そのくせ時折思いだしたように笠井は背中を撫でる。まるで母親が泣きじゃくる子供をあやすように優しげに。

あたたかい日差しの中で熱の上がる行為をしている所為か、酷く頭がぼうっとする。
高熱に浮かされている時のようだと思って、次いでその熱が覆い被さっている笠井の所為だと気づく。
くらくらする、と文句を言えば、笠井はきっと、すこぶる三上の癇に障るような意地の悪い、心底うれしそうな顔で笑うのだろう。
ただの想像にもかかわらず、なんだか悔しくて目の前にあった笠井の首筋を咬むと、同じように咬み返されてしまった。

「…痛い」
「痛いの、嫌いじゃないでしょう?」
「うるさ…っ」

酷いくらい性急な動きで言葉を封じ込められる。
揺さぶられる動きに耐えきれずにしがみつくと押し殺すように笠井は笑った。
余裕のない自分は好きじゃなかったけれど、それでも余裕を奪っているのが笠井なら、三上は別に構わないと思う。
それは三上を抱く時の笠井に、言うほど余裕はないのだと知っているからだ。
その余裕のなさが三上は好きだったのかも知れない。

押し付けがましい甘ったれた愛情なんか欲しくもなかったけれど、生温い恋愛ごっこで男に身体を開いてやる程酔狂であるつもりもなかった。

音のない空間に荒い息づかいがこだまする。
繋がっている部分からは揺さぶられるたび肉の擦る音と水音が聞こえた。
時折室内に籠もった熱を逃がすように風が吹いていっても余裕は戻ってこない。
それは三上も笠井も同じこと。
ただ本能の赴くまま、行為に没頭していくだけだ。

       

ぱちり。
目が覚める。
追いかけるだけ追いかけて、掴んで、どうやら気を失っていたらしい。
記憶は曖昧だったけれど、覆い被さったままの笠井と後ろの方の異物感に瞬時に現実に引き戻された。

「何見てんだよ…起こせばいいだろ」
「寝顔観賞は男の浪漫ですから」

だから嫌です。

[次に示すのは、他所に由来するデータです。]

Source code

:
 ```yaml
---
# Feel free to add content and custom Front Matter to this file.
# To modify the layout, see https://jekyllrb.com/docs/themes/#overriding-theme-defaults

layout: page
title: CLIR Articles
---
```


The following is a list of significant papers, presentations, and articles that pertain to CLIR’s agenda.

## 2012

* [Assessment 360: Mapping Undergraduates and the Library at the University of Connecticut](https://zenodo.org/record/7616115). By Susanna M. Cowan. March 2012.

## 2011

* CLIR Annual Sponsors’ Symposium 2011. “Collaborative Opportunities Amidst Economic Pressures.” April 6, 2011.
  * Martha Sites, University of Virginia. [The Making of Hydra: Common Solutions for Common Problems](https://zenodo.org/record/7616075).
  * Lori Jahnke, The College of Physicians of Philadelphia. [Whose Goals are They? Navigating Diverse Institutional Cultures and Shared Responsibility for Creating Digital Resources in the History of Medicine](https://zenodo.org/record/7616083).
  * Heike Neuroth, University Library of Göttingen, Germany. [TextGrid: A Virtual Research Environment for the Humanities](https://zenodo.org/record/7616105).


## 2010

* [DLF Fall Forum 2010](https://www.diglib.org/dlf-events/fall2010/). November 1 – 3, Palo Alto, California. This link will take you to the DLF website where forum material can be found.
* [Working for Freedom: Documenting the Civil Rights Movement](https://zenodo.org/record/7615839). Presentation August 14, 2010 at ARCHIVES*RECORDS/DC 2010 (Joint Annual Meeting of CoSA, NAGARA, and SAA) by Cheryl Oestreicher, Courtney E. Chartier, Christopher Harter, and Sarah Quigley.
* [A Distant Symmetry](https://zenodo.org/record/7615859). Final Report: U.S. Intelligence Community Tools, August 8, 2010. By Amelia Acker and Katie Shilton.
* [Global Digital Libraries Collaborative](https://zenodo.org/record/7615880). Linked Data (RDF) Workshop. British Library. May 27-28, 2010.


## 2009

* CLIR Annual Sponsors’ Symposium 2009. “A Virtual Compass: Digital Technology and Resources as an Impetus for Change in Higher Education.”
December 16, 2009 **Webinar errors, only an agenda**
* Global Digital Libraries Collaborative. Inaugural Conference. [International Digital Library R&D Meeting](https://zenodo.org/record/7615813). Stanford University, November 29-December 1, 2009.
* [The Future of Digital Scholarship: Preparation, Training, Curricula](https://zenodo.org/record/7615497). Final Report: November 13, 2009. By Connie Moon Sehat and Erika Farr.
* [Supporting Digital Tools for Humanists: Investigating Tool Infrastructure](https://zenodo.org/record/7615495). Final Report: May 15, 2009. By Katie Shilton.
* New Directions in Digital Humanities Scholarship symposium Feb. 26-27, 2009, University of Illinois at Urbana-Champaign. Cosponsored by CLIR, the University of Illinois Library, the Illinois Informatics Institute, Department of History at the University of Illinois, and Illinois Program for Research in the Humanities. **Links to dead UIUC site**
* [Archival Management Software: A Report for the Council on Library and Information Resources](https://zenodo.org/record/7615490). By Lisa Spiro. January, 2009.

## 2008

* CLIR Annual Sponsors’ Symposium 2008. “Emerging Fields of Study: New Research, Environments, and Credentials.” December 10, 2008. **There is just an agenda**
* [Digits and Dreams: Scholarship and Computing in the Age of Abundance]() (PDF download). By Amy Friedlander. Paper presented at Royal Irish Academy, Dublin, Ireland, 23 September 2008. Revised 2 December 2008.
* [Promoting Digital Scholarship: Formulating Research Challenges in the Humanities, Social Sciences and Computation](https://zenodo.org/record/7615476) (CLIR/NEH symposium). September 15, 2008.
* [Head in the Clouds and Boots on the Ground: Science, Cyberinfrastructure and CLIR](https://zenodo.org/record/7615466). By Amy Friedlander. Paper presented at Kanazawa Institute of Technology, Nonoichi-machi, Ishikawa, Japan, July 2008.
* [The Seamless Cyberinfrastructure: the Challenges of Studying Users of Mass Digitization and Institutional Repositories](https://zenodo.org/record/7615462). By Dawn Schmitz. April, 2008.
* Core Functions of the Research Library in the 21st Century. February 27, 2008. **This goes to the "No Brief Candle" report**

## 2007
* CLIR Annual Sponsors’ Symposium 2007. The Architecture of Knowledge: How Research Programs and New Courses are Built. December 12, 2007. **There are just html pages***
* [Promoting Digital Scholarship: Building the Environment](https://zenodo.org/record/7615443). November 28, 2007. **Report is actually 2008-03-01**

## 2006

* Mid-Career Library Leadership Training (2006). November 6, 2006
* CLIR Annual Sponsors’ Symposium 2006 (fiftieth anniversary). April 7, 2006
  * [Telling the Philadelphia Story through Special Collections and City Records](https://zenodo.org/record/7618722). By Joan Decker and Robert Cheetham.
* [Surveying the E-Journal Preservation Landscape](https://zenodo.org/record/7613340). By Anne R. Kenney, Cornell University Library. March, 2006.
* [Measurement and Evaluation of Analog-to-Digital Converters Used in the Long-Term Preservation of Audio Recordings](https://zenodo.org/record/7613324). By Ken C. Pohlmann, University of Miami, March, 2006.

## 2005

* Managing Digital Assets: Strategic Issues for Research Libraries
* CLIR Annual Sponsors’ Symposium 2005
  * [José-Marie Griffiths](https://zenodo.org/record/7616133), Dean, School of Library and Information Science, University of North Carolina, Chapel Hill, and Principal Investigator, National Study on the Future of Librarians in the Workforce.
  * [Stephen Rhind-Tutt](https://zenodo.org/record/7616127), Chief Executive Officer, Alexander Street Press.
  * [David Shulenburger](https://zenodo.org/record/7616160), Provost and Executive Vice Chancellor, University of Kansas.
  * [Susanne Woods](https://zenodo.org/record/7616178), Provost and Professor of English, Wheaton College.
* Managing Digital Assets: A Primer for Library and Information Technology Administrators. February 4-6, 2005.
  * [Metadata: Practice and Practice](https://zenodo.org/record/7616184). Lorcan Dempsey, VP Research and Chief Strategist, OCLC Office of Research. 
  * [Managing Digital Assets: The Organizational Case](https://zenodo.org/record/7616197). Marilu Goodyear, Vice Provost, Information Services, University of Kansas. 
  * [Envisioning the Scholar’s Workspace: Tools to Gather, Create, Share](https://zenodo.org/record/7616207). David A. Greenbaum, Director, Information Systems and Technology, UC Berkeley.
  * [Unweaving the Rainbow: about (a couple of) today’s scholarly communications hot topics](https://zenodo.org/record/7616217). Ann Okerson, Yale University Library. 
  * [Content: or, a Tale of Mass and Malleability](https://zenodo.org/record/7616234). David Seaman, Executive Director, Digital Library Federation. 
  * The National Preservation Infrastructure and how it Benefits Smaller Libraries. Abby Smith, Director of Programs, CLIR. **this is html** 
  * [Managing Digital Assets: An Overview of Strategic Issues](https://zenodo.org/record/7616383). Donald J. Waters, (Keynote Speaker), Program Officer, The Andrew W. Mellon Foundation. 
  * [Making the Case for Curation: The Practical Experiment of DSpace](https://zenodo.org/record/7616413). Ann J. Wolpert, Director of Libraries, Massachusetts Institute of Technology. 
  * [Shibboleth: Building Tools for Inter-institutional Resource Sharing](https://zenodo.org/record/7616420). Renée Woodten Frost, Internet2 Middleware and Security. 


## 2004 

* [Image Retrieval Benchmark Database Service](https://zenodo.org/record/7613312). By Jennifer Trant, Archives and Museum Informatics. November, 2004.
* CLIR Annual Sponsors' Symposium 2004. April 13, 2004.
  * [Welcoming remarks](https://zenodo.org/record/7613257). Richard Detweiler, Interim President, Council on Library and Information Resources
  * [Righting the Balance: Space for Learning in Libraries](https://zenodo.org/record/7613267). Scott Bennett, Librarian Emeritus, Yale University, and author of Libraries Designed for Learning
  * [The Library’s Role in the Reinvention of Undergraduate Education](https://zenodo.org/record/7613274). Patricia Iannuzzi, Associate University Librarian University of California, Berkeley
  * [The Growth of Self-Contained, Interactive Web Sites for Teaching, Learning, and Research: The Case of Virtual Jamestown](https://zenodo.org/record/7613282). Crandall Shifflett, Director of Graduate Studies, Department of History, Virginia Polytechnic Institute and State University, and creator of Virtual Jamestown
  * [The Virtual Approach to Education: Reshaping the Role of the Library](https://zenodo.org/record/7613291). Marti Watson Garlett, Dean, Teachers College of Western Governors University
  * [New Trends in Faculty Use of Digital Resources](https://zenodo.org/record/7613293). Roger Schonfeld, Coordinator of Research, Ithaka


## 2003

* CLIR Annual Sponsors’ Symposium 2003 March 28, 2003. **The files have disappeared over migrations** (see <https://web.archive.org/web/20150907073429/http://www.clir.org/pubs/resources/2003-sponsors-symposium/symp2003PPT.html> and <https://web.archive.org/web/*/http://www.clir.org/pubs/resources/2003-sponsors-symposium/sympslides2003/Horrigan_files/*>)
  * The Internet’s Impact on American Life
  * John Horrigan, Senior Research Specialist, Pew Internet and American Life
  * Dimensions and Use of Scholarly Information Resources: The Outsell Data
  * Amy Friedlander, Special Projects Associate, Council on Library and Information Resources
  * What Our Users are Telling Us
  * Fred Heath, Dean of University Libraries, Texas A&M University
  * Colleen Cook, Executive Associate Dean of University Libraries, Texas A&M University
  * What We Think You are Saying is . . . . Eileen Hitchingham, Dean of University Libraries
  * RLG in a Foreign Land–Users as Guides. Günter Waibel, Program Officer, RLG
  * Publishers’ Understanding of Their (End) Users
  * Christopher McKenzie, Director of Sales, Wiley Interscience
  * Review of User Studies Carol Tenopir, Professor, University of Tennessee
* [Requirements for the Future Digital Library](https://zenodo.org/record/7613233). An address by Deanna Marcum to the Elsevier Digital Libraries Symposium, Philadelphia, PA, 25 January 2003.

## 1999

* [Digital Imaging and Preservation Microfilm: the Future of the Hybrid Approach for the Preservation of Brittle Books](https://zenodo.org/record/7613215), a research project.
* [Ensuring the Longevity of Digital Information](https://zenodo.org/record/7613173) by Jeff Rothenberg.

と悪びれもせずに言う笠井に、はあ、と溜め息が零れる。
とりあえず抜け、と言えばそれも嫌です。と返された。
それに対しても同じように溜め息を吐いて。三上は笠井から目線を逸らした。

「なあ、」
「何ですか?」
「…何でもない」

飲み込む言葉。
それは言ってはいけないとかそんな余裕のあるものではなくて。
言ってしまって壊れてしまうことが怖いから絶対に口に出来ないだけの言葉。
飲み込んだ言葉は酷く熱く狂おしい痛みで胸を締め付けるけれど。

「三上先輩」
「何」
「心配しなくても俺は先輩のこと愛してますからね」
「…は?」
「伊達や酔狂で男抱くほど不自由してるつもりないですから」

涼しい顔をして言い放った、笠井のその言葉に目を瞠る。
俺これでももてるんですよ、と茶化すような言葉にも満足な反応が出てこない。
飲み込んだ言葉にまるで気付いていたかのような笠井の科白に、しばらくの時間をかけて、三上は笑みを零した。

「な竹巳。抜く気ないならさ、も一回しよーぜ」
「足腰立たなくなっても知りませんよ」
「上等。やってみろよ」

          

木漏れ日の差し込む部屋は聖域。誰にも侵されることのない、箱庭。
それはきっと、いつか壊れてしまう、束の間の楽園。

          


音の出ない古いオルガンがとある飲食店にあったのです。
佐倉が物心ついた頃からあって、とても気に入ってたんですけど、いつの間にかなくなってしまいました。